Copy out each line of the data below in which "plugin" appears.

§ Given records:
----------------------------------------
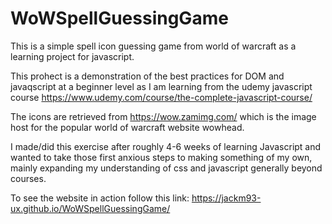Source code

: # WoWSpellGuessingGame

This is a simple spell icon guessing game from world of warcraft as a learning project for javascript.

This prohect is a demonstration of the best practices for DOM and javaqscript at a beginner level as I am learning from the udemy javascript course https://www.udemy.com/course/the-complete-javascript-course/ 

The icons are retrieved from https://wow.zamimg.com/ which is the image host for the popular world of warcraft website wowhead.

I made/did this exercise after roughly 4-6 weeks of learning Javascript and wanted to take those first anxious steps to making something of my own, mainly expanding my understanding of css and javascript generally beyond courses.

To see the website in action follow this link: https://jackm93-ux.github.io/WoWSpellGuessingGame/
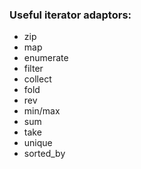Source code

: ### Useful iterator adaptors:
  - zip
  - map
  - enumerate
  - filter
  - collect
  - fold
  - rev
  - min/max
  - sum
  - take
  - unique
  - sorted_by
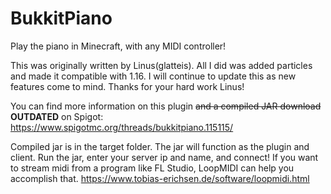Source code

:# BukkitPiano
Play the piano in Minecraft, with any MIDI controller!

This was originally written by Linus(glatteis). All I did was added particles and made it compatible with 1.16. I will continue to update this as new features come to mind. Thanks for your hard work Linus!

You can find more information on this plugin ~~and a compiled JAR download~~ __OUTDATED__ on Spigot: https://www.spigotmc.org/threads/bukkitpiano.115115/

Compiled jar is in the target folder. The jar will function as the plugin and client. Run the jar, enter your server ip and name, and connect!
If you want to stream midi from a program like FL Studio, LoopMIDI can help you accomplish that. https://www.tobias-erichsen.de/software/loopmidi.html
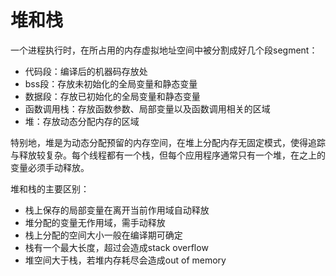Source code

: # 堆和栈

一个进程执行时，在所占用的内存虚拟地址空间中被分割成好几个段segment：

- 代码段：编译后的机器码存放处
- bss段：存放未初始化的全局变量和静态变量
- 数据段：存放已初始化的全局变量和静态变量
- 函数调用栈：存放函数参数、局部变量以及函数调用相关的区域
- 堆：存放动态分配内存的区域

特别地，堆是为动态分配预留的内存空间，在堆上分配内存无固定模式，使得追踪与释放较复杂。每个线程都有一个栈，但每个应用程序通常只有一个堆，在之上的变量必须手动释放。

堆和栈的主要区别：

- 栈上保存的局部变量在离开当前作用域自动释放
- 堆分配的变量无作用域，需手动释放
- 栈上分配的空间大小一般在编译期可确定
- 栈有一个最大长度，超过会造成stack overflow
- 堆空间大于栈，若堆内存耗尽会造成out of memory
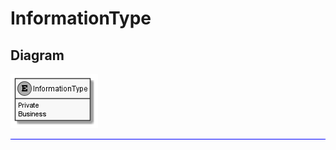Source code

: ﻿# InformationType

## Diagram

![InformationType.png](./InformationType.png "InformationType")

<hr style="background: blue;" />
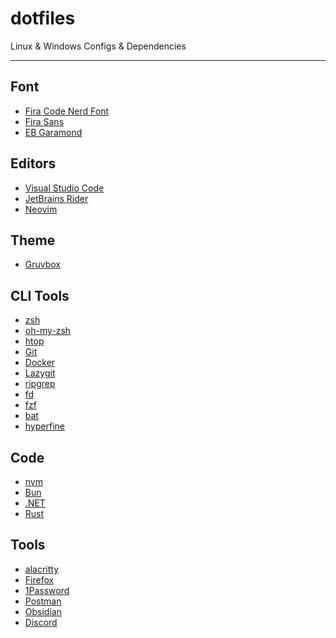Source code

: # dotfiles

Linux & Windows Configs & Dependencies

---

## Font

- [Fira Code Nerd Font]()
- [Fira Sans]()
- [EB Garamond]()

## Editors

- [Visual Studio Code](https://code.visualstudio.com/)
- [JetBrains Rider](https://www.jetbrains.com/rider/download/)
- [Neovim]()

## Theme

- [Gruvbox](https://github.com/morhetz/gruvbox)

## CLI Tools

- [zsh]()
- [oh-my-zsh]()
- [htop]()
- [Git](https://git-scm.com/)
- [Docker](https://www.docker.com/)
- [Lazygit](https://github.com/jesseduffield/lazygit)
- [ripgrep](https://github.com/BurntSushi/ripgrep)
- [fd](https://github.com/sharkdp/fd)
- [fzf](https://github.com/junegunn/fzf)
- [bat]()
- [hyperfine](https://github.com/sharkdp/hyperfine)

## Code

- [nvm]()
- [Bun]()
- [.NET](https://dotnet.microsoft.com/en-us/download)
- [Rust](https://rustup.rs)

## Tools

- [alacritty]()
- [Firefox]()
- [1Password]()
- [Postman](https://www.postman.com/downloads/)
- [Obsidian](https://obsidian.md/)
- [Discord](https://discord.com/)

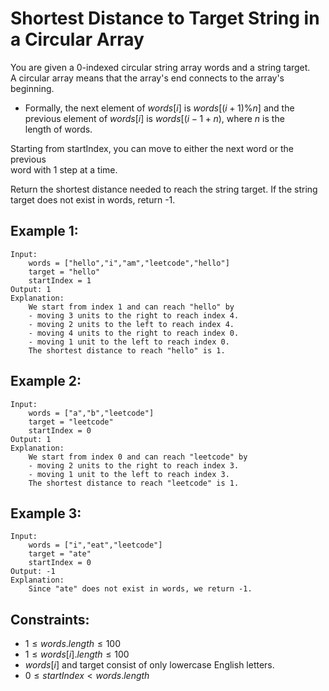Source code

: # Shortest Distance to Target String in a Circular Array

You are given a 0-indexed circular string array words and a string target.  
A circular array means that the array's end connects to the array's beginning.

* Formally, the next element of $words[i]$ is $words[(i + 1) \% n]$ and the  
previous element of $words[i]$ is $words[(i - 1 + n) % n]$, where $n$ is the  
length of words.

Starting from startIndex, you can move to either the next word or the previous  
word with 1 step at a time.

Return the shortest distance needed to reach the string target. If the string  
target does not exist in words, return -1.

 

## Example 1:

    Input: 
        words = ["hello","i","am","leetcode","hello"]
        target = "hello"
        startIndex = 1
    Output: 1
    Explanation: 
        We start from index 1 and can reach "hello" by
        - moving 3 units to the right to reach index 4.
        - moving 2 units to the left to reach index 4.
        - moving 4 units to the right to reach index 0.
        - moving 1 unit to the left to reach index 0.
        The shortest distance to reach "hello" is 1.

## Example 2:

    Input: 
        words = ["a","b","leetcode"]
        target = "leetcode"
        startIndex = 0
    Output: 1
    Explanation: 
        We start from index 0 and can reach "leetcode" by
        - moving 2 units to the right to reach index 3.
        - moving 1 unit to the left to reach index 3.
        The shortest distance to reach "leetcode" is 1.

## Example 3:

    Input: 
        words = ["i","eat","leetcode"]
        target = "ate"
        startIndex = 0
    Output: -1
    Explanation: 
        Since "ate" does not exist in words, we return -1.
        
        
        
## Constraints:

* $1 \le words.length \le 100$
* $1 \le words[i].length \le 100$
* $words[i]$ and target consist of only lowercase English letters.
* $0 \le startIndex < words.length$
----------------------------------------
§ Solved problem:
You can find more information on this plugin ~~and a compiled JAR download~~ __OUTDATED__ on Spigot: https://www.spigotmc.org/threads/bukkitpiano.115115/
Compiled jar is in the target folder. The jar will function as the plugin and client. Run the jar, enter your server ip and name, and connect!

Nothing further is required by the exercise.